Dispersion relation in tight binding model

[tobix10]

Hamiltonian of tight binding model in second quantization is given as $$H = -t \sum_{<i,j>} a_i^{\dagger} a_j$$
After changing basis it is $$H = \sum_{\vec{k}} E_{\vec{k}} a_{\vec{k}}^{\dagger} a_{\vec{k}}$$
where $$E_{\vec{k}} = -t \sum_{\vec{b}} e^{i \vec{k} \cdot \vec{b}}$$
where $\vec{b}$ is a nearest neighbour shift vector.

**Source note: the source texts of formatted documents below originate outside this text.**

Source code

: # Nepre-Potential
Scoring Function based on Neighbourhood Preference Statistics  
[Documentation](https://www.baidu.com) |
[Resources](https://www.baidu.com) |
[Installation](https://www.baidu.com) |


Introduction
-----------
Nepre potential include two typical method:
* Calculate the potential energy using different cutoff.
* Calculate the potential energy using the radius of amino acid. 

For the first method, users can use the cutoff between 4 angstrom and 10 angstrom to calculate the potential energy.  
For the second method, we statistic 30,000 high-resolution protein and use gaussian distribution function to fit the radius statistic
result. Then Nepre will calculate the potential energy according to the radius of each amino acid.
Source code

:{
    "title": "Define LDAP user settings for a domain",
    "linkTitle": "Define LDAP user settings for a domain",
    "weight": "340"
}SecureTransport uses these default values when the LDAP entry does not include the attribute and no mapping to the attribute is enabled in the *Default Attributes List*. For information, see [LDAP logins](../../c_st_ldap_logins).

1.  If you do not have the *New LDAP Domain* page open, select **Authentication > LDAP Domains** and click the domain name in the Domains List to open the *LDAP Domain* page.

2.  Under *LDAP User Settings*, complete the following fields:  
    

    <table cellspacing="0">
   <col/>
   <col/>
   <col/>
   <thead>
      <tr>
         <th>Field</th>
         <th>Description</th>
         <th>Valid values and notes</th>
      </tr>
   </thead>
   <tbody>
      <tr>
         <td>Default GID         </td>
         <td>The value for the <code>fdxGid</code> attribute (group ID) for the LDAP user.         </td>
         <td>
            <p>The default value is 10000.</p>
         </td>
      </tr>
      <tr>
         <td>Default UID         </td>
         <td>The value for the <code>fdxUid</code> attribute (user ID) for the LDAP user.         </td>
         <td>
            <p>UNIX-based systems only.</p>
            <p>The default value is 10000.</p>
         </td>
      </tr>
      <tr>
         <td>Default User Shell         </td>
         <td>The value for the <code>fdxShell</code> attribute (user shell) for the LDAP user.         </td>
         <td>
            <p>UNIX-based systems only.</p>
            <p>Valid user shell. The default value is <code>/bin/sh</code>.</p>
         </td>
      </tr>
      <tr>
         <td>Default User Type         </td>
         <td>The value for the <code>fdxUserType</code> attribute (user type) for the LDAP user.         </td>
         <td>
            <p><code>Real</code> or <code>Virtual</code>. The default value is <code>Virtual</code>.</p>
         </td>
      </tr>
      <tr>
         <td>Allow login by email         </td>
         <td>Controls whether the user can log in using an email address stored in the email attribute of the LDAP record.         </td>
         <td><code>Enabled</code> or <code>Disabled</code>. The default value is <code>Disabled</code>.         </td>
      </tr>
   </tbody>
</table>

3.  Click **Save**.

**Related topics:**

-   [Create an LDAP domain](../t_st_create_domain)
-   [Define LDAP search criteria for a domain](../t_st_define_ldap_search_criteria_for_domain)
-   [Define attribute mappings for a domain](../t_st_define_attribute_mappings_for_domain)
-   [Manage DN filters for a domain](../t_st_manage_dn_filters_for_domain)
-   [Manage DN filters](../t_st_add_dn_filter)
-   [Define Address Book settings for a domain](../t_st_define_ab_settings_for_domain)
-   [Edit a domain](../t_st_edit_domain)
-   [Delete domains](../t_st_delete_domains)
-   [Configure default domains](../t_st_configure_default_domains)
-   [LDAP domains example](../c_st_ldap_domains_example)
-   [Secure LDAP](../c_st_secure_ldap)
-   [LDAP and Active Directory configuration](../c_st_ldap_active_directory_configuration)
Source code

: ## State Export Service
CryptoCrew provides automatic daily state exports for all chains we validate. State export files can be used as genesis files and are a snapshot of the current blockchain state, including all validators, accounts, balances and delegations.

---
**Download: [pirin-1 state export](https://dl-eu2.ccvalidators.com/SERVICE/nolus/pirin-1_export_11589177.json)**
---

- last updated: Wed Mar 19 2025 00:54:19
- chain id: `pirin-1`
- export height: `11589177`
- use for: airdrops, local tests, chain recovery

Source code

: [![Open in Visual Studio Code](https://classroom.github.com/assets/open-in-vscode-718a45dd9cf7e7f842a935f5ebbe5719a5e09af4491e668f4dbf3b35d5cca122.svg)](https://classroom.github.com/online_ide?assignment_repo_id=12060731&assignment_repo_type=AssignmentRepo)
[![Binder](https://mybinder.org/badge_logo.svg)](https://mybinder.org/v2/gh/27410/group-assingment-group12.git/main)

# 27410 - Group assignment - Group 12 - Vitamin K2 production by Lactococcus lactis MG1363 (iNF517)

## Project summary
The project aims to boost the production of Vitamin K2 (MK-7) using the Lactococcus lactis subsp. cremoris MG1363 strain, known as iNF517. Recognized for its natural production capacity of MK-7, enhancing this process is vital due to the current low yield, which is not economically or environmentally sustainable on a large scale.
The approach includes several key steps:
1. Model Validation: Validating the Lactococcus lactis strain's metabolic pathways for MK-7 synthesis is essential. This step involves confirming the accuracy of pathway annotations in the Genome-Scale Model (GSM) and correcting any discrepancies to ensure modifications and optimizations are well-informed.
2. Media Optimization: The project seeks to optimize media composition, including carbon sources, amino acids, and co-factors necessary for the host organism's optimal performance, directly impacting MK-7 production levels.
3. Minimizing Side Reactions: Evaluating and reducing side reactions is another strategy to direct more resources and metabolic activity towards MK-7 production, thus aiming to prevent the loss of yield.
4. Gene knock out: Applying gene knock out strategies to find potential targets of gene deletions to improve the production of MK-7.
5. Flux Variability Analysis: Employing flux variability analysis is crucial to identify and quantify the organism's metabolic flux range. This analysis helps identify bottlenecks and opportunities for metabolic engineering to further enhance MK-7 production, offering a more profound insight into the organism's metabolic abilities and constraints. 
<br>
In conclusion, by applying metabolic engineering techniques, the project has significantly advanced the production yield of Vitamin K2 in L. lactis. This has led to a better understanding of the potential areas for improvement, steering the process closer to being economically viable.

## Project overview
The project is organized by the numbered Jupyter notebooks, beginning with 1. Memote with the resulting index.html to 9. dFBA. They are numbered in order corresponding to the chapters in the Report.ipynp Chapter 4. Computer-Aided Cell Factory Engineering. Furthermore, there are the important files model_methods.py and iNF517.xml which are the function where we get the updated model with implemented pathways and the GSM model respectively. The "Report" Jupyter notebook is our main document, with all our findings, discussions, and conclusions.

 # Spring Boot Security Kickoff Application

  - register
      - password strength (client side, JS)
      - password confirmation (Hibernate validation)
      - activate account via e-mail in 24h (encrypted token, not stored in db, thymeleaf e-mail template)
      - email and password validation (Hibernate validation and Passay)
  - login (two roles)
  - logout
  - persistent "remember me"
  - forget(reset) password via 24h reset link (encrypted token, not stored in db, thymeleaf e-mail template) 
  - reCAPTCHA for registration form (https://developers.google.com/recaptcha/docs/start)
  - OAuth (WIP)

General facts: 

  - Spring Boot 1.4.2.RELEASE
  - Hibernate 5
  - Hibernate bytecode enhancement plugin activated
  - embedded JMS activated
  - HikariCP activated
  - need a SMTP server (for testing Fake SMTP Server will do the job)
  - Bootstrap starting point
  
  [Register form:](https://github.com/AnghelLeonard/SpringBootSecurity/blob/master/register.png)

I've used this relation to calculate $E_{\vec{k}}$ for a square lattice, where nearest neighbours are points $(a,0)$, $(-a,0)$, $(0,a)$, $(0,-a)$. The result is $$E_{\vec{k}} = -t[e^{i(k_x a + 0)} + e^{i(- k_x a + 0)} + e^{i(0 + k_y a)} + e^{i(0 - k_y a)}] = -2t (cos k_x a + cos k_y a)$$

For a traingular lattice I set point (0,0) in the middle so neighbours are $(a/2,a \sqrt{3}/2)$, $(-a/2,-a \sqrt{3}/2)$, $(a/2,-a \sqrt{3}/2)$, $(-a/2,a \sqrt{3}/2)$, $(a,0)$, $(-a,0)$. The result is $$-2t (cos k_x a + cos (k_x \frac{a}{2} +k_y \frac{\sqrt{3}}{2}a) + cos (k_x \frac{a}{2} -k_y \frac{\sqrt{3}}{2}a))$$

Are these calculations correct?

 

[eljose79]

What do you think about the results?

I would say that your calculations appear to be correct based on the given information. The results for the square lattice and triangular lattice both follow the same general form of -2t (cos k_x a + cos k_y a), with slight variations due to the different lattice structures. This makes sense because the Hamiltonian is still describing the same physical system, just with different lattice arrangements.

In terms of the results, they show that the energy levels for the square and triangular lattices have a similar dependence on the wavevector k, but with some differences due to the lattice symmetry. For example, the triangular lattice has additional terms that involve both k_x and k_y, whereas the square lattice only has terms involving either k_x or k_y.

Overall, your calculations and results seem reasonable and in line with what is expected for these types of lattice systems. However, it would be helpful to have more information about the specific system and the context for these calculations in order to fully assess their accuracy and significance.